__Supplied records__:

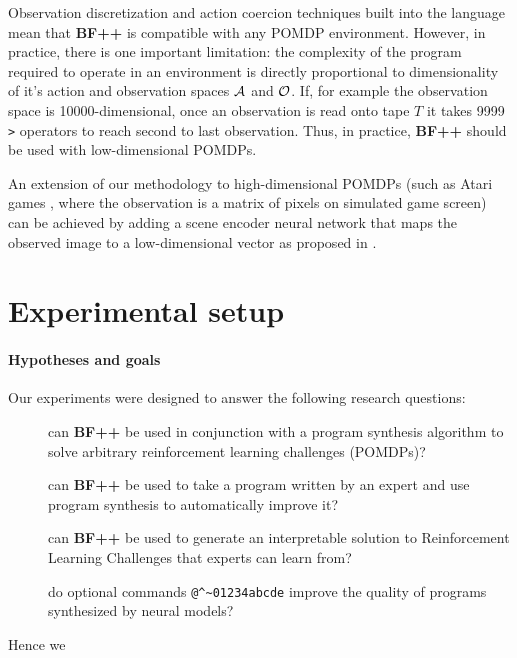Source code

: Observation discretization and action coercion techniques built into the language mean that \textbf{BF++} is compatible with any POMDP environment. 
However, in practice, there is one important limitation: the complexity of the program required to operate in an environment is directly proportional to dimensionality of it's action and observation spaces $\mathcal{A}$ and $\mathcal{O}$. 
If, for example the observation space is 10000-dimensional, once an observation is read onto tape $T$ it takes 9999 \verb|>| operators to reach second to last observation.
Thus, in practice, \textbf{BF++} should be used with low-dimensional POMDPs.

An extension of our methodology to high-dimensional POMDPs (such as Atari games \cite{atari}, where the observation is a matrix of pixels on simulated game screen) can be achieved by adding a scene encoder neural network that maps the observed image to a low-dimensional vector as proposed in \cite{daqn}.

\newpage
\section{Experimental setup}
\label{sec:bfpp-experiments}

\paragraph{Hypotheses and goals}
\label{sec:exgoals}

Our experiments were designed to answer the following research questions:

\begin{description}
    \item[\rqbfpp] can \textbf{BF++} be used in conjunction with a program synthesis algorithm to solve arbitrary reinforcement learning challenges (POMDPs)?
    \item[\rqbfppexpert] can \textbf{BF++} be used to take a program written by an expert and use program synthesis to automatically improve it?
    \item[\rqbfppexplainable] can \textbf{BF++} be used to generate an interpretable solution to Reinforcement Learning Challenges that experts can learn from?
    \item[\rqbfppablation] do optional commands \verb|@^~01234abcde| improve the quality of programs synthesized by neural models?
\end{description}

Hence we

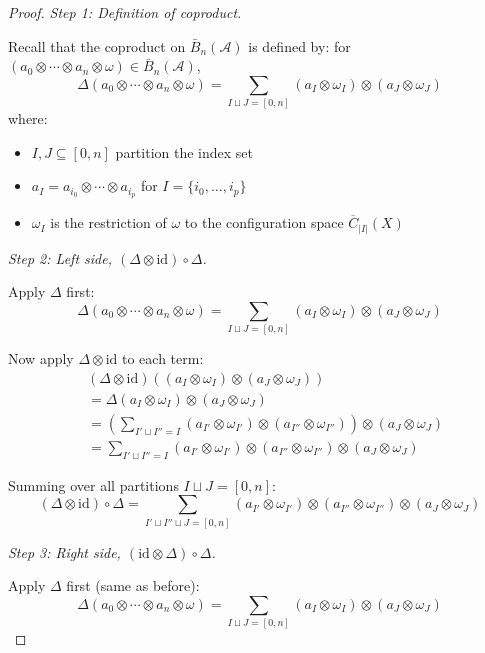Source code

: \begin{proof}

\smallskip\noindent\emph{Step 1: Definition of coproduct.}

Recall that the coproduct on $\bar{B}_n(\mathcal{A})$ is defined by: for $(a_0 \otimes \cdots \otimes a_n \otimes \omega) \in \bar{B}_n(\mathcal{A})$,
\[\Delta(a_0 \otimes \cdots \otimes a_n \otimes \omega) = \sum_{I \sqcup J = [0,n]} (a_I \otimes \omega_I) \otimes (a_J \otimes \omega_J)\]
where:
\begin{itemize}
\item $I, J \subseteq [0,n]$ partition the index set
\item $a_I = a_{i_0} \otimes \cdots \otimes a_{i_p}$ for $I = \{i_0, \ldots, i_p\}$
\item $\omega_I$ is the restriction of $\omega$ to the configuration space $\overline{C}_{|I|}(X)$
\end{itemize}

\smallskip\noindent\emph{Step 2: Left side, $(\Delta \otimes \mathrm{id}) \circ \Delta$.}

Apply $\Delta$ first:
\[\Delta(a_0 \otimes \cdots \otimes a_n \otimes \omega) = \sum_{I \sqcup J = [0,n]} (a_I \otimes \omega_I) \otimes (a_J \otimes \omega_J)\]

Now apply $\Delta \otimes \text{id}$ to each term:
\begin{align*}
&(\Delta \otimes \text{id})\left((a_I \otimes \omega_I) \otimes (a_J \otimes \omega_J)\right) \\
&= \Delta(a_I \otimes \omega_I) \otimes (a_J \otimes \omega_J) \\
&= \left(\sum_{I' \sqcup I'' = I} (a_{I'} \otimes \omega_{I'}) \otimes (a_{I''} \otimes \omega_{I''})\right) \otimes (a_J \otimes \omega_J) \\
&= \sum_{I' \sqcup I'' = I} (a_{I'} \otimes \omega_{I'}) \otimes (a_{I''} \otimes \omega_{I''}) \otimes (a_J \otimes \omega_J)
\end{align*}

Summing over all partitions $I \sqcup J = [0,n]$:
\[(\Delta \otimes \text{id}) \circ \Delta = \sum_{I' \sqcup I'' \sqcup J = [0,n]} (a_{I'} \otimes \omega_{I'}) \otimes (a_{I''} \otimes \omega_{I''}) \otimes (a_J \otimes \omega_J)\]

\smallskip\noindent\emph{Step 3: Right side, $(\mathrm{id} \otimes \Delta) \circ \Delta$.}

Apply $\Delta$ first (same as before):
\[\Delta(a_0 \otimes \cdots \otimes a_n \otimes \omega) = \sum_{I \sqcup J = [0,n]} (a_I \otimes \omega_I) \otimes (a_J \otimes \omega_J)\]


\end{proof}
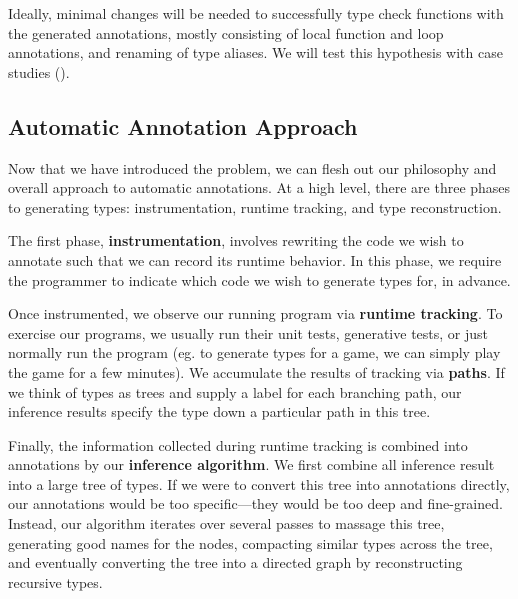 \documentclass[9pt]{extarticle}
\begin{document}
Ideally, minimal changes will be needed to successfully type check
functions with the generated annotations,
mostly consisting of local function and loop annotations,
and renaming of type aliases.
We will test this hypothesis with case studies
().

\subsection{Automatic Annotation Approach}

Now that we have introduced the problem,
we can flesh out our philosophy and overall approach to automatic
annotations.
At a high level, there are three phases to
generating types: instrumentation, runtime tracking, and type reconstruction.

The first phase, \textbf{instrumentation}, involves
rewriting the code we wish to annotate such
that we can record its runtime behavior.
In this phase, we require the programmer to
indicate which code we wish to generate types
for, in advance.

Once instrumented, we observe our running program
via \textbf{runtime tracking}. To exercise our programs,
we usually run their unit tests, generative tests,
or just normally run the program (eg. to generate types for
a game, we can simply play the game for a few minutes).
We accumulate the results of tracking via \textbf{paths}.
If we think of types as trees and supply a label
for each branching path, our inference results
specify the type down a particular path in this tree.

Finally, the information collected during runtime tracking
is combined into annotations by our \textbf{inference algorithm}.
We first combine all inference result into a large tree of
types. If we were to convert this tree into annotations directly,
our annotations would be too specific---they would be too
deep and fine-grained.
Instead, our algorithm iterates over several passes to massage
this tree, generating good names for the nodes, compacting similar
types across the tree, and
eventually converting the tree into a directed graph by reconstructing
recursive types.

%
%
%
\end{document}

__Goal of the exercise__:
The pictures should not be reproduced; quote all of the other material exactly.

__Finished task__:
Source code

: Observation discretization and action coercion techniques built into the language mean that \textbf{BF++} is compatible with any POMDP environment. 
However, in practice, there is one important limitation: the complexity of the program required to operate in an environment is directly proportional to dimensionality of it's action and observation spaces $\mathcal{A}$ and $\mathcal{O}$. 
If, for example the observation space is 10000-dimensional, once an observation is read onto tape $T$ it takes 9999 \verb|>| operators to reach second to last observation.
Thus, in practice, \textbf{BF++} should be used with low-dimensional POMDPs.

An extension of our methodology to high-dimensional POMDPs (such as Atari games \cite{atari}, where the observation is a matrix of pixels on simulated game screen) can be achieved by adding a scene encoder neural network that maps the observed image to a low-dimensional vector as proposed in \cite{daqn}.

\newpage
\section{Experimental setup}
\label{sec:bfpp-experiments}

\paragraph{Hypotheses and goals}
\label{sec:exgoals}

Our experiments were designed to answer the following research questions:

\begin{description}
    \item[\rqbfpp] can \textbf{BF++} be used in conjunction with a program synthesis algorithm to solve arbitrary reinforcement learning challenges (POMDPs)?
    \item[\rqbfppexpert] can \textbf{BF++} be used to take a program written by an expert and use program synthesis to automatically improve it?
    \item[\rqbfppexplainable] can \textbf{BF++} be used to generate an interpretable solution to Reinforcement Learning Challenges that experts can learn from?
    \item[\rqbfppablation] do optional commands \verb|@^~01234abcde| improve the quality of programs synthesized by neural models?
\end{description}

Hence we

Source code

: \begin{proof}

\smallskip\noindent\emph{Step 1: Definition of coproduct.}

Recall that the coproduct on $\bar{B}_n(\mathcal{A})$ is defined by: for $(a_0 \otimes \cdots \otimes a_n \otimes \omega) \in \bar{B}_n(\mathcal{A})$,
\[\Delta(a_0 \otimes \cdots \otimes a_n \otimes \omega) = \sum_{I \sqcup J = [0,n]} (a_I \otimes \omega_I) \otimes (a_J \otimes \omega_J)\]
where:
\begin{itemize}
\item $I, J \subseteq [0,n]$ partition the index set
\item $a_I = a_{i_0} \otimes \cdots \otimes a_{i_p}$ for $I = \{i_0, \ldots, i_p\}$
\item $\omega_I$ is the restriction of $\omega$ to the configuration space $\overline{C}_{|I|}(X)$
\end{itemize}

\smallskip\noindent\emph{Step 2: Left side, $(\Delta \otimes \mathrm{id}) \circ \Delta$.}

Apply $\Delta$ first:
\[\Delta(a_0 \otimes \cdots \otimes a_n \otimes \omega) = \sum_{I \sqcup J = [0,n]} (a_I \otimes \omega_I) \otimes (a_J \otimes \omega_J)\]

Now apply $\Delta \otimes \text{id}$ to each term:
\begin{align*}
&(\Delta \otimes \text{id})\left((a_I \otimes \omega_I) \otimes (a_J \otimes \omega_J)\right) \\
&= \Delta(a_I \otimes \omega_I) \otimes (a_J \otimes \omega_J) \\
&= \left(\sum_{I' \sqcup I'' = I} (a_{I'} \otimes \omega_{I'}) \otimes (a_{I''} \otimes \omega_{I''})\right) \otimes (a_J \otimes \omega_J) \\
&= \sum_{I' \sqcup I'' = I} (a_{I'} \otimes \omega_{I'}) \otimes (a_{I''} \otimes \omega_{I''}) \otimes (a_J \otimes \omega_J)
\end{align*}

Summing over all partitions $I \sqcup J = [0,n]$:
\[(\Delta \otimes \text{id}) \circ \Delta = \sum_{I' \sqcup I'' \sqcup J = [0,n]} (a_{I'} \otimes \omega_{I'}) \otimes (a_{I''} \otimes \omega_{I''}) \otimes (a_J \otimes \omega_J)\]

\smallskip\noindent\emph{Step 3: Right side, $(\mathrm{id} \otimes \Delta) \circ \Delta$.}

Apply $\Delta$ first (same as before):
\[\Delta(a_0 \otimes \cdots \otimes a_n \otimes \omega) = \sum_{I \sqcup J = [0,n]} (a_I \otimes \omega_I) \otimes (a_J \otimes \omega_J)\]


\end{proof}
 \documentclass[9pt]{extarticle}
\begin{document}
Ideally, minimal changes will be needed to successfully type check
functions with the generated annotations,
mostly consisting of local function and loop annotations,
and renaming of type aliases.
We will test this hypothesis with case studies
().

\subsection{Automatic Annotation Approach}

Now that we have introduced the problem,
we can flesh out our philosophy and overall approach to automatic
annotations.
At a high level, there are three phases to
generating types: instrumentation, runtime tracking, and type reconstruction.

The first phase, \textbf{instrumentation}, involves
rewriting the code we wish to annotate such
that we can record its runtime behavior.
In this phase, we require the programmer to
indicate which code we wish to generate types
for, in advance.

Once instrumented, we observe our running program
via \textbf{runtime tracking}. To exercise our programs,
we usually run their unit tests, generative tests,
or just normally run the program (eg. to generate types for
a game, we can simply play the game for a few minutes).
We accumulate the results of tracking via \textbf{paths}.
If we think of types as trees and supply a label
for each branching path, our inference results
specify the type down a particular path in this tree.

Finally, the information collected during runtime tracking
is combined into annotations by our \textbf{inference algorithm}.
We first combine all inference result into a large tree of
types. If we were to convert this tree into annotations directly,
our annotations would be too specific---they would be too
deep and fine-grained.
Instead, our algorithm iterates over several passes to massage
this tree, generating good names for the nodes, compacting similar
types across the tree, and
eventually converting the tree into a directed graph by reconstructing
recursive types.

%
%
%
\end{document}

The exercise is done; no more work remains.